EXERCISE MATERIALS START
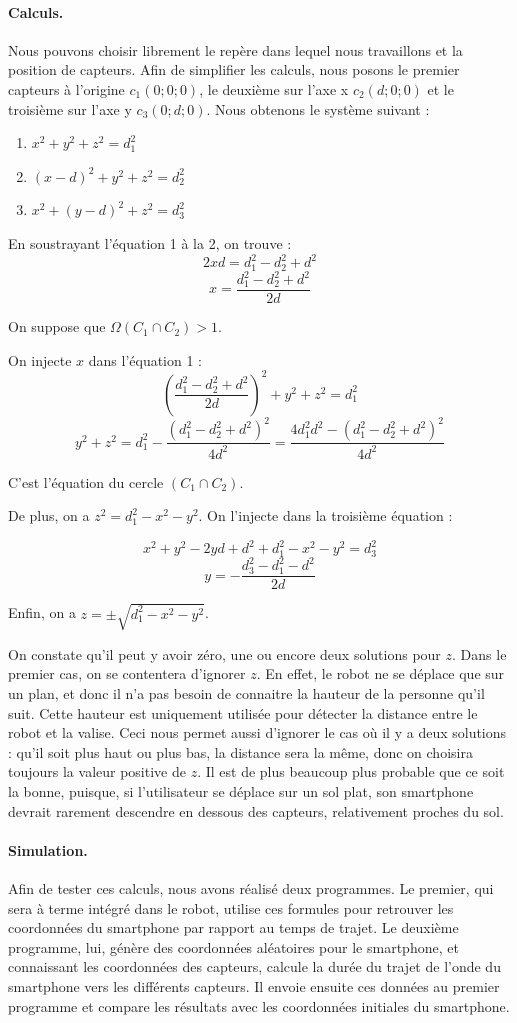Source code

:\documentclass{article}
\begin{document}
\paragraph{Calculs.}
Nous pouvons choisir librement le repère dans lequel nous travaillons et la position de capteurs. Afin de simplifier les calculs, nous posons le premier capteurs à l'origine $c_1(0;0;0)$, le deuxième sur l'axe x $c_2(d;0;0)$ et le troisième sur l'axe y $c_3(0;d;0)$. Nous obtenons le système suivant :
\begin{enumerate}
    \item $x^2 + y^2 + z^2 = d_1^2$
    \item $(x-d)^2 + y^2 + z^2 = d_2^2$
    \item $x^2 + (y-d)^2 + z^2 = d_3^2$
\end{enumerate}

En soustrayant l'équation 1 à la 2, on trouve :
\[2xd=d_1^2-d_2^2+d^2\]
\[x = \frac{d_1^2- d_2^2 + d^2}{2d}\]

On suppose que $\Omega(C_1 \cap C_2) > 1$.

On injecte $x$ dans l'équation 1 :
\[ \left(\frac{d_1^2-d_2^2+d^2}{2d}\right)^2 + y^2 + z^2 = d_1^2 \]
\[ y^2 + z^2 = d_1^2 - \frac{(d_1^2 - d_2^2 + d^2)^2}{4d^2} = \frac{4d_1^2d^2 - (d_1^2 - d_2^2 + d^2)^2}{4d^2} \]

C'est l'équation du cercle $(C_1 \cap C_2)$.

De plus, on a $z^2 = d_1^2-x^2-y^2$. On l'injecte dans la troisième équation :

\[ x^2 + y^2 - 2yd + d^2 + d_1^2 - x^2 - y^2 = d_3^2 \]
\[ y = -\frac{d_3^2 - d_1^2 - d^2}{2d} \]

Enfin, on a $z = \pm\sqrt{d_1^2-x^2-y^2}$.

On constate qu'il peut y avoir zéro, une ou encore deux solutions pour $z$. Dans le premier cas, on se contentera d'ignorer $z$. En effet, le robot ne se déplace que sur un plan, et donc il n'a pas besoin de connaitre la hauteur de la personne qu'il suit. Cette hauteur est uniquement utilisée pour détecter la distance entre le robot et la valise. Ceci nous permet aussi d'ignorer le cas où il y a deux solutions : qu'il soit plus haut ou plus bas, la distance sera la même, donc on choisira toujours la valeur positive de $z$. Il est de plus beaucoup plus probable que ce soit la bonne, puisque, si l'utilisateur se déplace sur un sol plat, son smartphone devrait rarement descendre en dessous des capteurs, relativement proches du sol.

\paragraph{Simulation.}
Afin de tester ces calculs, nous avons réalisé deux programmes. Le premier, qui sera à terme intégré dans le robot, utilise ces formules pour retrouver les coordonnées du smartphone par rapport au temps de trajet. Le deuxième programme, lui, génère des coordonnées aléatoires pour le smartphone, et connaissant les coordonnées des capteurs, calcule la durée du trajet de l'onde du smartphone vers les différents capteurs. Il envoie ensuite ces données au premier programme et compare les résultats avec les coordonnées initiales du smartphone.
\end{document}
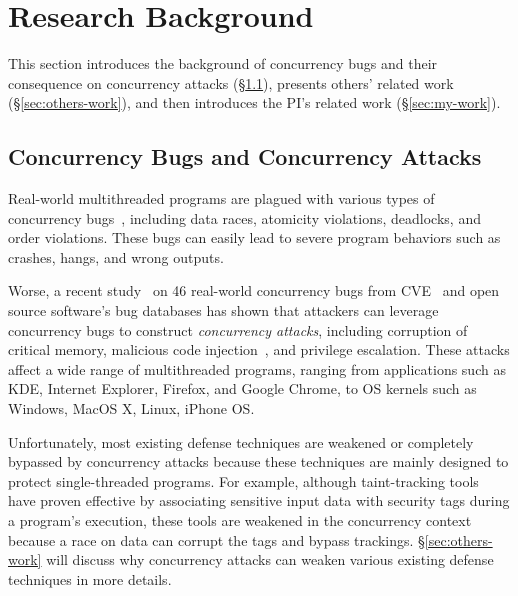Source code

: 
\section{Research Background} \label{sec:related}

This section introduces the background of concurrency bugs and 
their consequence on concurrency attacks (\S\ref{sec:background}), 
presents others' related work (\S\ref{sec:others-work}), and then introduces 
the PI's related work (\S\ref{sec:my-work}).

\subsection{Concurrency Bugs and Concurrency Attacks} 
\label{sec:background}

Real-world multithreaded programs are plagued with various types of concurrency 
bugs~\cite{lu:concurrency-bugs}, including data races, atomicity violations, 
deadlocks, and order violations. These bugs can easily lead to severe program 
behaviors such as crashes, hangs, and wrong outputs.



Worse, a recent study~\cite{con:hotpar12} on 46 real-world concurrency bugs 
from CVE~\cite{cve-races} and open source software's bug databases has shown 
that attackers can leverage concurrency bugs to construct \emph{concurrency 
attacks}, including corruption of critical memory, malicious 
code injection~\cite{libsafe:bug}, and privilege escalation. These attacks 
affect a wide range of multithreaded programs, ranging from applications such as 
KDE, Internet Explorer, Firefox, and Google Chrome, to OS kernels such as 
Windows, MacOS X, Linux, iPhone OS.

Unfortunately, most existing defense techniques are weakened or completely 
bypassed by concurrency attacks because these techniques are mainly designed to 
protect single-threaded programs. For example, although taint-tracking 
tools~\cite{taintdroid:osdi10, lift:micro06, myers:information, 
valgrind:pldi} have proven effective by associating sensitive input data
with security tags during a program's execution, these tools are weakened in 
the concurrency context because a race on data can corrupt the tags and bypass 
trackings. \S\ref{sec:others-work} will discuss why concurrency attacks can 
weaken various existing defense techniques in more details.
EXERCISE MATERIALS END
WHAT TO DO: After removing the pictures, restate the whole listing above word for word.

OUTPUT:
Source code

:\documentclass{article}
\begin{document}
\paragraph{Calculs.}
Nous pouvons choisir librement le repère dans lequel nous travaillons et la position de capteurs. Afin de simplifier les calculs, nous posons le premier capteurs à l'origine $c_1(0;0;0)$, le deuxième sur l'axe x $c_2(d;0;0)$ et le troisième sur l'axe y $c_3(0;d;0)$. Nous obtenons le système suivant :
\begin{enumerate}
    \item $x^2 + y^2 + z^2 = d_1^2$
    \item $(x-d)^2 + y^2 + z^2 = d_2^2$
    \item $x^2 + (y-d)^2 + z^2 = d_3^2$
\end{enumerate}

En soustrayant l'équation 1 à la 2, on trouve :
\[2xd=d_1^2-d_2^2+d^2\]
\[x = \frac{d_1^2- d_2^2 + d^2}{2d}\]

On suppose que $\Omega(C_1 \cap C_2) > 1$.

On injecte $x$ dans l'équation 1 :
\[ \left(\frac{d_1^2-d_2^2+d^2}{2d}\right)^2 + y^2 + z^2 = d_1^2 \]
\[ y^2 + z^2 = d_1^2 - \frac{(d_1^2 - d_2^2 + d^2)^2}{4d^2} = \frac{4d_1^2d^2 - (d_1^2 - d_2^2 + d^2)^2}{4d^2} \]

C'est l'équation du cercle $(C_1 \cap C_2)$.

De plus, on a $z^2 = d_1^2-x^2-y^2$. On l'injecte dans la troisième équation :

\[ x^2 + y^2 - 2yd + d^2 + d_1^2 - x^2 - y^2 = d_3^2 \]
\[ y = -\frac{d_3^2 - d_1^2 - d^2}{2d} \]

Enfin, on a $z = \pm\sqrt{d_1^2-x^2-y^2}$.

On constate qu'il peut y avoir zéro, une ou encore deux solutions pour $z$. Dans le premier cas, on se contentera d'ignorer $z$. En effet, le robot ne se déplace que sur un plan, et donc il n'a pas besoin de connaitre la hauteur de la personne qu'il suit. Cette hauteur est uniquement utilisée pour détecter la distance entre le robot et la valise. Ceci nous permet aussi d'ignorer le cas où il y a deux solutions : qu'il soit plus haut ou plus bas, la distance sera la même, donc on choisira toujours la valeur positive de $z$. Il est de plus beaucoup plus probable que ce soit la bonne, puisque, si l'utilisateur se déplace sur un sol plat, son smartphone devrait rarement descendre en dessous des capteurs, relativement proches du sol.

\paragraph{Simulation.}
Afin de tester ces calculs, nous avons réalisé deux programmes. Le premier, qui sera à terme intégré dans le robot, utilise ces formules pour retrouver les coordonnées du smartphone par rapport au temps de trajet. Le deuxième programme, lui, génère des coordonnées aléatoires pour le smartphone, et connaissant les coordonnées des capteurs, calcule la durée du trajet de l'onde du smartphone vers les différents capteurs. Il envoie ensuite ces données au premier programme et compare les résultats avec les coordonnées initiales du smartphone.
\end{document}
Source code

: 
\section{Research Background} \label{sec:related}

This section introduces the background of concurrency bugs and 
their consequence on concurrency attacks (\S\ref{sec:background}), 
presents others' related work (\S\ref{sec:others-work}), and then introduces 
the PI's related work (\S\ref{sec:my-work}).

\subsection{Concurrency Bugs and Concurrency Attacks} 
\label{sec:background}

Real-world multithreaded programs are plagued with various types of concurrency 
bugs~\cite{lu:concurrency-bugs}, including data races, atomicity violations, 
deadlocks, and order violations. These bugs can easily lead to severe program 
behaviors such as crashes, hangs, and wrong outputs.



Worse, a recent study~\cite{con:hotpar12} on 46 real-world concurrency bugs 
from CVE~\cite{cve-races} and open source software's bug databases has shown 
that attackers can leverage concurrency bugs to construct \emph{concurrency 
attacks}, including corruption of critical memory, malicious 
code injection~\cite{libsafe:bug}, and privilege escalation. These attacks 
affect a wide range of multithreaded programs, ranging from applications such as 
KDE, Internet Explorer, Firefox, and Google Chrome, to OS kernels such as 
Windows, MacOS X, Linux, iPhone OS.

Unfortunately, most existing defense techniques are weakened or completely 
bypassed by concurrency attacks because these techniques are mainly designed to 
protect single-threaded programs. For example, although taint-tracking 
tools~\cite{taintdroid:osdi10, lift:micro06, myers:information, 
valgrind:pldi} have proven effective by associating sensitive input data
with security tags during a program's execution, these tools are weakened in 
the concurrency context because a race on data can corrupt the tags and bypass 
trackings. \S\ref{sec:others-work} will discuss why concurrency attacks can 
weaken various existing defense techniques in more details.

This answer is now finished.